Amtrak: Weakened wooden railroad tie caused derailment
- Author: Jon Douglas Apr 09, 2017,
Apr 09, 2017, 2:00
- New Jersey Transit officials are lashing out at Amtrak for to the rail problems at Penn Station that have heavily impacted rush hour traffic at the commuter hub for the entire week.
Northeast Corridor and North Jersey Coast lines will resume running on a regular weekday schedule and Midtown Direct trains, which had been going to Hoboken Terminal, will return to Penn Station New York, said Steven Santoro, NJ Transit executive director.
Eight of the 21 have been out of service since Monday morning when a New Jersey Transit train derailed, causing cancellations and lengthy delays for travelers on Amtrak, NJ Transit and the Long Island Rail Road.
Read the whole thunderous letter here, but the point is that Christie says NJ Transit will stop paying Amtrak until "an independent examination" verifies that the tracks, signals, and other equipment is in a state-of-good-repair. "The recurring derailments at PSNY [Penn Station] indicate Amtrak does not take its obligations seriously and has not applied NJ Transit's considerable payments to the proper maintenance of these assets".
The agency pays $2.5 million each month and made a $62 million-dollar payment last week.
"I have visited with our crew and we expect to have all tracks at [Penn Station] accessible by Friday morning", Moorman said in a statement tweeted out by Amtrak.
Ferrer said in the letter that Moorman had assured him in phone calls this week that Amtrak was working diligently to fix the damaged equipment and restore service as quickly as possible. New Jersey Gov. Chris Christie is fuming over the derailments and subsequent delays, saying he is halting payments to Amtrak and calling for Congressional hearings.
Moorland said that Monday's derailment was caused by a the "gauge of the rails widening because there were weakened timbers underneath", which crews have been working around-the-clock to fix and make sure there are no other track problems in the area of track 9.

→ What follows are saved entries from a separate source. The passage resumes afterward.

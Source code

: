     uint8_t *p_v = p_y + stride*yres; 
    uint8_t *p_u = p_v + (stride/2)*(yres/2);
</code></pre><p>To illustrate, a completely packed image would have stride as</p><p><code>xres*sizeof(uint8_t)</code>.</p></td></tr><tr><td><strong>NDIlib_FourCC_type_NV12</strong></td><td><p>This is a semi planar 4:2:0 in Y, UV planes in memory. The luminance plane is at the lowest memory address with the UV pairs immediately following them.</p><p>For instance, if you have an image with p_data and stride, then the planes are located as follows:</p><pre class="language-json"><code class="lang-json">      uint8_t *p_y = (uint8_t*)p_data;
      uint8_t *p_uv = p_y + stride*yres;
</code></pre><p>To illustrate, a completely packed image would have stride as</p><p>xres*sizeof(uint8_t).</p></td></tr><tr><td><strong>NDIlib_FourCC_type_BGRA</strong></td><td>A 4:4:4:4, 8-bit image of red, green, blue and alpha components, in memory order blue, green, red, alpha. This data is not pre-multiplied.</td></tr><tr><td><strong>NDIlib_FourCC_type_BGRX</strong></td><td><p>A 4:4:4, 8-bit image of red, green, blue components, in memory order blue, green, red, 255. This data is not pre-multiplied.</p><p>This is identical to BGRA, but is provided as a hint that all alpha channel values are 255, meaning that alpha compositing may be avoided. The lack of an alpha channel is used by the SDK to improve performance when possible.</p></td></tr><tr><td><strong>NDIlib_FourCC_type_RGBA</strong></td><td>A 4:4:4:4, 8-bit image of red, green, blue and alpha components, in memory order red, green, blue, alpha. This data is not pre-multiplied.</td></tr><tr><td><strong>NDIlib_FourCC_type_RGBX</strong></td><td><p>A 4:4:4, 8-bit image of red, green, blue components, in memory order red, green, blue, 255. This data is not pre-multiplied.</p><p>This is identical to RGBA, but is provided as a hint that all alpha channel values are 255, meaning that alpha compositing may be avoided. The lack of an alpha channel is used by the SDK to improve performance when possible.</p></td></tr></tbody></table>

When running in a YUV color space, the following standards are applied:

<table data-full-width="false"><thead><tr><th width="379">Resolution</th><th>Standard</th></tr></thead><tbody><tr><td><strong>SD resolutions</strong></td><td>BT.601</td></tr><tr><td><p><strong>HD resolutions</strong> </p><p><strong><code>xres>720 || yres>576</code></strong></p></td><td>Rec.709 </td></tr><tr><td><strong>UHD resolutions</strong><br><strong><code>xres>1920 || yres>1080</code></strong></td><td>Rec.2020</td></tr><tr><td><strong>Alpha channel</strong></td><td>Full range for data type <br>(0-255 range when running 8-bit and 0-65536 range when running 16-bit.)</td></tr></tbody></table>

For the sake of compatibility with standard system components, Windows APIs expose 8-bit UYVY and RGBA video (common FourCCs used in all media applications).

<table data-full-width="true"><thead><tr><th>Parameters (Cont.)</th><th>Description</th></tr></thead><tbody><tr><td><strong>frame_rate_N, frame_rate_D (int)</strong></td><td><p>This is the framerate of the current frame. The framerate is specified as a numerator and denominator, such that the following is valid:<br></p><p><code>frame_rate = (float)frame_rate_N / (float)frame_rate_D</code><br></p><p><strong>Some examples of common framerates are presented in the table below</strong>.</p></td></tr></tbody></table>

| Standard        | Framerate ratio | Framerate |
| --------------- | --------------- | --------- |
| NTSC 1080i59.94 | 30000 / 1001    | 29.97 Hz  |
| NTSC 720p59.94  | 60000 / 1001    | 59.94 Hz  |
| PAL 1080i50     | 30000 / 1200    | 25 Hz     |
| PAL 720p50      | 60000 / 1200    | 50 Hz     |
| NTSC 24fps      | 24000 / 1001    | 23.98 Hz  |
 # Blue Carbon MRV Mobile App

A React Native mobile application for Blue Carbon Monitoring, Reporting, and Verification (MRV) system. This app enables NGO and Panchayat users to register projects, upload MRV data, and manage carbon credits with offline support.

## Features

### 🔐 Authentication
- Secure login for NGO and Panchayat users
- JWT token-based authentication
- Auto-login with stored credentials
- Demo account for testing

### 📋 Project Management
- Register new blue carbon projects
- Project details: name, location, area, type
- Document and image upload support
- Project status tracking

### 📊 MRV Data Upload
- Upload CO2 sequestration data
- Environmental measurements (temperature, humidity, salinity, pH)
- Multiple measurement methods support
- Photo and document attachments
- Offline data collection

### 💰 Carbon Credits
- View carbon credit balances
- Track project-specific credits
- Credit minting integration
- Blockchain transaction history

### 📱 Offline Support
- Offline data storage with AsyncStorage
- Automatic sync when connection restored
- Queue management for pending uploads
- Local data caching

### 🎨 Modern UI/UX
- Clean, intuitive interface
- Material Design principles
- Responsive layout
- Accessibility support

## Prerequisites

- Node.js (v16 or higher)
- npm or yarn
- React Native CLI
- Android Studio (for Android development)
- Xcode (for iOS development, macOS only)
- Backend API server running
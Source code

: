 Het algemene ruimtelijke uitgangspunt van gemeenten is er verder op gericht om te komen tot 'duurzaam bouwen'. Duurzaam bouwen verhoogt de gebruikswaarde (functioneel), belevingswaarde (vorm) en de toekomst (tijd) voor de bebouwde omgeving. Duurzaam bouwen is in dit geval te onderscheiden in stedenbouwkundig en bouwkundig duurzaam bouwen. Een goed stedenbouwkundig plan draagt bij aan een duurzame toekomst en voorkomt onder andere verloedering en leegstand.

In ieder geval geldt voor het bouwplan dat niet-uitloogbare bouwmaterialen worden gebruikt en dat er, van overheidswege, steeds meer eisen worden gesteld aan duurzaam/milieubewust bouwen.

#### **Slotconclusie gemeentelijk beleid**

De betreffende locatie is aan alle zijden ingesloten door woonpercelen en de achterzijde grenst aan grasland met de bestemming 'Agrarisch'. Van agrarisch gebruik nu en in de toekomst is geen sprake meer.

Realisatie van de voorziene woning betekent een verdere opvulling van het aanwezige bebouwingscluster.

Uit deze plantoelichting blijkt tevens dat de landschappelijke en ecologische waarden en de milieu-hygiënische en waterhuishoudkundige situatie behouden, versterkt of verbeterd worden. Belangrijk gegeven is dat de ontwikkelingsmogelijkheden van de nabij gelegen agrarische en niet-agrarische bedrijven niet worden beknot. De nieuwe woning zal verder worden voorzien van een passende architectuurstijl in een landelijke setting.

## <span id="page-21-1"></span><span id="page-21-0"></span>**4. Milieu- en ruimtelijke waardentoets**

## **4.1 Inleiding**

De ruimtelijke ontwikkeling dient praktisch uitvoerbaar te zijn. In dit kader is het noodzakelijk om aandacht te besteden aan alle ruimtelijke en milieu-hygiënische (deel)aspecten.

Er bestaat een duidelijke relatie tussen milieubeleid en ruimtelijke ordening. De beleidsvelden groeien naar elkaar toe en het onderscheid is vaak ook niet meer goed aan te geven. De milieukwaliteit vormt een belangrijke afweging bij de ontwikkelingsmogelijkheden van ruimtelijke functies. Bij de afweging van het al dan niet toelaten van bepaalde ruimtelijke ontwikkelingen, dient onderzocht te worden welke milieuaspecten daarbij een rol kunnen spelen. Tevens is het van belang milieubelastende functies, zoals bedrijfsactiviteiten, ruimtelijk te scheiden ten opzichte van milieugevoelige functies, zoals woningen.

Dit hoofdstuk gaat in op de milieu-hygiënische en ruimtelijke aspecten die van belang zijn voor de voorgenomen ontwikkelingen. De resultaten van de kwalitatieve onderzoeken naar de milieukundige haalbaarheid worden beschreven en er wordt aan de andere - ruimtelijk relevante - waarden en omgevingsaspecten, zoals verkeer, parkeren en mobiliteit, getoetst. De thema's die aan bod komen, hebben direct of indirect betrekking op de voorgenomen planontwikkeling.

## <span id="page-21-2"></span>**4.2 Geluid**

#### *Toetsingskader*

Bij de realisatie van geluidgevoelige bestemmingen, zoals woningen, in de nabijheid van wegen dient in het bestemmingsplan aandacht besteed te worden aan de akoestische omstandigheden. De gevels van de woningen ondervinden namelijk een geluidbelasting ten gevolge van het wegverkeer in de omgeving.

In another incident, on March 24, an outbound Amtrak train derailed at Penn Station and scraped against an inbound NJ Transit train. The tracks at Penn Station are owned and maintained by Amtrak. FRA, which oversees heavy rail systems, such as Amtrak, dispatched a team of inspectors to Penn Station, shortly after Monday's derailment.
"Our plan is to work around the clock until we have the repairs done", Amtrak COO Scot Naparstek told the Times yesterday.
Moorman also said that it will create a special team to prioritize maintenance issues at Penn Station and, if needed, redeploy workers from other projects. NJ Transit had 271 accidents, or 18 percent of the total, compared with Amtrak's 44 percent, according to data from the U.S. Federal Railroad Administration Office of Safety Analysis. An estimated 600,000 people and 1,300 trains pass through Penn Station on a daily basis during the week.